Livestock industry on the TPP chopping block


Vietnam’s livestock industry on which the livelihoods of nearly 10 million people depend will most likely be put on the chopping block by the 11 other signatory nations to the Trans-Pacific Partnership (TPP) trade accord.
Deputy Director Tong Xuan Chinh of the Department of Livestock Production also pointedly asserted that the nation’s farmers and ranchers would simply lack the capacity to compete in a post TPP world.
“Other TPP members such as the US, Canada, New Zealand, Japan and Australia will undoubtedly swallow the livestock industry in one big gulp,” said Nguyen Duc Thanh, director of the Vietnam Institute for Economic and Policy Research (VEPR).
The industry is largely characterized by smallholders most of whom are family farmers with limited production and little to no resources to invest in the advanced technologies required to effectively compete in the global marketplaces.
Thanh said VEPR research is consistent with Deputy Director Chinh’s conclusions and shows that many if not substantially all of the smallholders will be forced to close their doors and go out of business.

In the transitional period, Thanh stressed it would be necessary for the government to provide financial and retraining assistance for the displaced farmers and some restructuring of the industry necessary.
The livestock industry may just be the sacrificial lamb that the nation will have to cough up in exchange for advantages the nation could gain as a whole in other industries such as the textiles industry.
Thanh postulates that the textiles industry, for example, would obtain the upper competitive hand after the proposed TPP come into effect provided it can resolve the thorny problems associated with the rules of origin.
Hypothetically, as it now stands, if the TPP were to come into effect tomorrow, textile businesses and those in the related apparel and footwear industries would accrue little to no benefit from tariff reductions.
This is because the rule of origin for textiles – or what is more commonly referred to as the ‘yarn forward rule’ – require Vietnam (or any TPP member) to use a TPP member-produced yarn in order to receive duty-free access.
The yarn forward rule means that all products in a garment or footwear from the yarn stage forward must be made in Vietnam, or one of the countries that is a party to the agreement, to receive TPP tariff reduction benefits.
A recent report showed Vietnam textile manufacturers need to import 50% of their raw materials (mostly from China) and therefore in the absence of resolving this dilemma by fully developing the supply chain in Vietnam, the TPP benefits are virtually limited to non-existent.
The VEPR Director noted that traceability and preparing the certificate of origin would also be an issue hampering farmers and ranchers in the livestock industry just as it has been a major stumbling block in textiles, automobiles and other industries, which has contributed to the overall delay in the TPP’s passage.

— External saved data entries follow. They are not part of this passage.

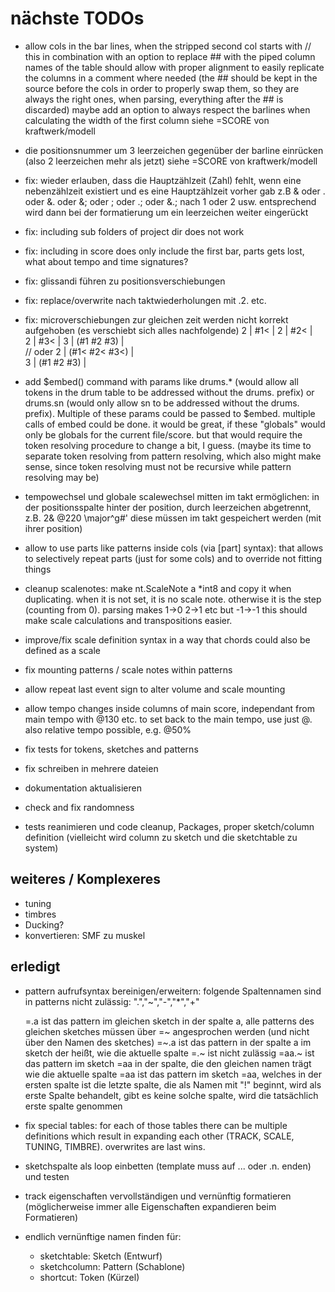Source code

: # nächste TODOs

- allow cols in the bar lines, when the stripped second col starts with // this in combination with an option to 
  replace ## with the piped column names of the table should allow with proper alignment to easily replicate the columns
  in  a comment where needed (the ## should be kept in the source before the cols in order to properly swap them, so they are
  always the right ones, when parsing, everything after the ## is discarded)
  maybe add an option to always respect the barlines when calculating the width of the first column
  siehe =SCORE von kraftwerk/modell
- die positionsnummer um 3 leerzeichen gegenüber der barline einrücken (also 2 leerzeichen mehr als jetzt)
  siehe =SCORE von kraftwerk/modell
- fix: wieder erlauben, dass die Hauptzählzeit (Zahl) fehlt, wenn eine nebenzählzeit existiert und es eine Hauptzählzeit vorher gab
  z.B & oder . oder &. oder &; oder ; oder .; oder &.; nach 1 oder 2 usw. entsprechend wird dann bei der formatierung um ein leerzeichen
  weiter eingerückt
- fix: including sub folders of project dir does not work
- fix: including in score does only include the first bar, parts gets lost, what about tempo and time signatures?
- fix: glissandi führen zu positionsverschiebungen
- fix: replace/overwrite nach taktwiederholungen mit .2. etc.
- fix: microverschiebungen zur gleichen zeit werden nicht korrekt aufgehoben (es verschiebt sich alles nachfolgende)
  2  | #1<        |
  2  | #2<        |              
  2  | #3<        |
  3  | (#1 #2 #3) |              
// oder
  2  | (#1< #2< #3<) |              
  3  | (#1 #2 #3) |

- add $embed() command with params like drums.* (would allow all tokens in the drum table to be addressed without the drums. prefix)
  or drums.sn (would only allow sn to be addressed without the drums. prefix). Multiple of these params could be passed to $embed.
  multiple calls of embed could be done. it would be great, if these "globals" would only be globals for the current file/score.
  but that would require the token resolving procedure to change a bit, I guess. (maybe its time to separate token resolving from pattern resolving, which also might make sense, since token resolving must not be recursive while pattern resolving may be)

- tempowechsel und globale scalewechsel mitten im takt ermöglichen:
  in der positionsspalte hinter der position, durch leerzeichen abgetrennt, z.B.
  2& @220 \major^g#' diese müssen im takt gespeichert werden (mit ihrer position)

- allow to use parts like patterns inside cols (via [part] syntax): 
  that allows to selectively repeat parts (just for some cols) and to override not fitting things
    
- cleanup scalenotes: make nt.ScaleNote a *int8 and copy it when duplicating. when it is not set, it is no scale note. otherwise it
  is the step (counting from 0). parsing makes 1->0 2->1 etc but -1->-1 this should make scale calculations and transpositions easier.

- improve/fix scale definition syntax in a way that chords could also be defined as a scale
- fix mounting patterns / scale notes within patterns
- allow repeat last event sign to alter volume and scale mounting
- allow tempo changes inside columns of main score, independant from main tempo with @130 etc. to set back to the main tempo, use
  just @. also relative tempo possible, e.g. @50%

- fix tests for tokens, sketches and patterns
- fix schreiben in mehrere dateien
- dokumentation aktualisieren
- check and fix randomness
- tests reanimieren und code cleanup, Packages, proper sketch/column definition (vielleicht wird column zu sketch und die sketchtable zu system)

## weiteres / Komplexeres

- tuning
- timbres
- Ducking?
- konvertieren: SMF zu muskel

## erledigt

- pattern aufrufsyntax bereinigen/erweitern:
  folgende Spaltennamen sind in patterns nicht zulässig: ".","~","-","*","+"
  
  =.a ist das pattern im gleichen sketch in der spalte a, alle patterns des gleichen sketches müssen über =~ angesprochen werden (und nicht über den Namen des sketches)
  =~.a ist das pattern in der spalte a im sketch der heißt, wie die aktuelle spalte
  =.~ ist nicht zulässig
  =aa.~ ist das pattern im sketch =aa in der spalte, die den gleichen namen trägt wie die aktuelle spalte
  =aa ist das pattern im sketch =aa, welches in der ersten spalte ist
  die letzte spalte, die als Namen mit "!" beginnt, wird als erste Spalte behandelt, gibt es keine solche spalte, wird die
  tatsächlich erste spalte genommen
- fix special tables: for each of those tables there can be multiple definitions which result in 
  expanding each other (TRACK, SCALE, TUNING, TIMBRE). overwrites are last wins.
- sketchspalte als loop einbetten (template muss auf ... oder .n. enden) und testen
- track eigenschaften vervollständigen und vernünftig formatieren (möglicherweise immer alle Eigenschaften expandieren beim Formatieren)
- endlich vernünftige namen finden für:
  - sketchtable:       Sketch    (Entwurf)
  - sketchcolumn:      Pattern   (Schablone)
  - shortcut:          Token     (Kürzel)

The certificate of origin rules are intended to ensure that the benefits from TPP tariff reductions and other non-tariff related barrier relief provided by the trade pact don’t inure to non TPP member nations such as China.
More specifically, if a Vietnam livestock or textile (or other) business purchased raw materials from China and incorporated those materials into a product that was shipped to the US with reduced tariffs— China would become a non-signatory benefactor to the TPP.
The TPP rules of origin are intended to prevent this from happening but do so in an exquisitely complex manner.